* Requirement
Line by line, retype the material below exactly, from its first line up to and including the one holding "The MapReduce infrastructure".

* Provided data

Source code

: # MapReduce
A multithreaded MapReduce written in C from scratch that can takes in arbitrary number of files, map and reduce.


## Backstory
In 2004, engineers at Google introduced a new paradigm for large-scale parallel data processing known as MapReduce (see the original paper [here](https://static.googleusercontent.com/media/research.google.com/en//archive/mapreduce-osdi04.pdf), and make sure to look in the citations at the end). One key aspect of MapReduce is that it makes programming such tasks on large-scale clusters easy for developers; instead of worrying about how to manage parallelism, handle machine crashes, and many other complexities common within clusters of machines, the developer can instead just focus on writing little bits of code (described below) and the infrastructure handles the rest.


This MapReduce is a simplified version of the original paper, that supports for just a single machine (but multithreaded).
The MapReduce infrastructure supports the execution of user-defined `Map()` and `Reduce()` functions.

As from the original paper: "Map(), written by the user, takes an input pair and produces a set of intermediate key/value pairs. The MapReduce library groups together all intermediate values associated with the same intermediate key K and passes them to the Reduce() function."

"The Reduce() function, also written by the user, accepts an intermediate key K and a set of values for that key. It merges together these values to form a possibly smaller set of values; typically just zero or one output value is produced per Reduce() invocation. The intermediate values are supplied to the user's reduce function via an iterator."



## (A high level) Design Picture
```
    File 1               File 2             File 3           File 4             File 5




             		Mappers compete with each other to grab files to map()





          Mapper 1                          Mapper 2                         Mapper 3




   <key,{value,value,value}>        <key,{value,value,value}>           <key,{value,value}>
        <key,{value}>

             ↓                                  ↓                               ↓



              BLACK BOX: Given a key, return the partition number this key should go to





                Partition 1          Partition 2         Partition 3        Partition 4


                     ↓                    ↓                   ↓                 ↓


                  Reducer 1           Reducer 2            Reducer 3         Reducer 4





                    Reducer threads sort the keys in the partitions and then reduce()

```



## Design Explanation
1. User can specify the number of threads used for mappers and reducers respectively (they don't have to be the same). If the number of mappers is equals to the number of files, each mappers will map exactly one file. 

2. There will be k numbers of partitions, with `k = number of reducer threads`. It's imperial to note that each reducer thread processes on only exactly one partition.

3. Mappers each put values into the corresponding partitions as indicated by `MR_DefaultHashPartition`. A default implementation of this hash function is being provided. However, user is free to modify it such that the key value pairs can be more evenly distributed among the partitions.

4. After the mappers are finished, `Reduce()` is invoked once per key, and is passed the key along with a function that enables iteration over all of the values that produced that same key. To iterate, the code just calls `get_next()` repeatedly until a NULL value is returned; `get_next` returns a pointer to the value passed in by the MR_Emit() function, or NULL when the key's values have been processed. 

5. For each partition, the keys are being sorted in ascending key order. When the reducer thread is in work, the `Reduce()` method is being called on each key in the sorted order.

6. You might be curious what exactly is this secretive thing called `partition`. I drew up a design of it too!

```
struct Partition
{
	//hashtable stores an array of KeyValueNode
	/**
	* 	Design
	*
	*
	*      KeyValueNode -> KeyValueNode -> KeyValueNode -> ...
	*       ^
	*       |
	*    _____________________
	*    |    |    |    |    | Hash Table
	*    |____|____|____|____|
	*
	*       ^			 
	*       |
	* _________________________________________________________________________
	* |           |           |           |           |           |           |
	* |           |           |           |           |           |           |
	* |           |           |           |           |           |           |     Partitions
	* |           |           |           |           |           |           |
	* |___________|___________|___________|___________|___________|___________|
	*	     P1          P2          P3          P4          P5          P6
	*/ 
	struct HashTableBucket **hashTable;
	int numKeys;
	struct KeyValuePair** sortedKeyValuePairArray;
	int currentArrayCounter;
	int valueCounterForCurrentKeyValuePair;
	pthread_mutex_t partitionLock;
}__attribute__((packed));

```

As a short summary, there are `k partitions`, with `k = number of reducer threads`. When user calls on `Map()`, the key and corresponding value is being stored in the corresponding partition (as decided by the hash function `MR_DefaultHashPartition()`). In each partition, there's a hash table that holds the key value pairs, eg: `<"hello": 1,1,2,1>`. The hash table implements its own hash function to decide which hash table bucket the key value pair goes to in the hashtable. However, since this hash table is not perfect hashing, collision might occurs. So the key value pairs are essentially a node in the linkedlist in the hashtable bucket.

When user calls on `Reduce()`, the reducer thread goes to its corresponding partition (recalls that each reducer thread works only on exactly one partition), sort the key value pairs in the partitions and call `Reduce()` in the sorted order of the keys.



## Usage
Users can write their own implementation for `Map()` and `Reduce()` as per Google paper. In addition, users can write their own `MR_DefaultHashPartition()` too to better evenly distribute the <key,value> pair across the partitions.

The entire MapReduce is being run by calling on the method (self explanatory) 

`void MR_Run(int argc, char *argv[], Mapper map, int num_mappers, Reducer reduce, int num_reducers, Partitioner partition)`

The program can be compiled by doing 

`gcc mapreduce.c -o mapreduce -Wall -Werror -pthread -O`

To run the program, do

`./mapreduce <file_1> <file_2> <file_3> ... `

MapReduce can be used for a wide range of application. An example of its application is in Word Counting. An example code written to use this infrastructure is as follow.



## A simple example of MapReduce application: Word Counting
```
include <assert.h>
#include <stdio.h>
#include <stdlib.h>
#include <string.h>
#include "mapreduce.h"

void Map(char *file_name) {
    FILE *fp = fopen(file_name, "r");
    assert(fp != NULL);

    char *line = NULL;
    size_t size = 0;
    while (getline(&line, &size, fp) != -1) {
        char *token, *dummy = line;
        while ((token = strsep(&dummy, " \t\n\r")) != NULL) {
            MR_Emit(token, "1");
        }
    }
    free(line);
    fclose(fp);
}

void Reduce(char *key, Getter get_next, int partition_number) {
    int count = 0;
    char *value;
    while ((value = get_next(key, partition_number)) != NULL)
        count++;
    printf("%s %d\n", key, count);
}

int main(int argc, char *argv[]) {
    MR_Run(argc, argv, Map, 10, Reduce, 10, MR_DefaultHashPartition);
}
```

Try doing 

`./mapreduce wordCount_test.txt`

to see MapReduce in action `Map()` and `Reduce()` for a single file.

* Expected output
Source code

: # MapReduce
A multithreaded MapReduce written in C from scratch that can takes in arbitrary number of files, map and reduce.


## Backstory
In 2004, engineers at Google introduced a new paradigm for large-scale parallel data processing known as MapReduce (see the original paper [here](https://static.googleusercontent.com/media/research.google.com/en//archive/mapreduce-osdi04.pdf), and make sure to look in the citations at the end). One key aspect of MapReduce is that it makes programming such tasks on large-scale clusters easy for developers; instead of worrying about how to manage parallelism, handle machine crashes, and many other complexities common within clusters of machines, the developer can instead just focus on writing little bits of code (described below) and the infrastructure handles the rest.


This MapReduce is a simplified version of the original paper, that supports for just a single machine (but multithreaded).
The MapReduce infrastructure supports the execution of user-defined `Map()` and `Reduce()` functions.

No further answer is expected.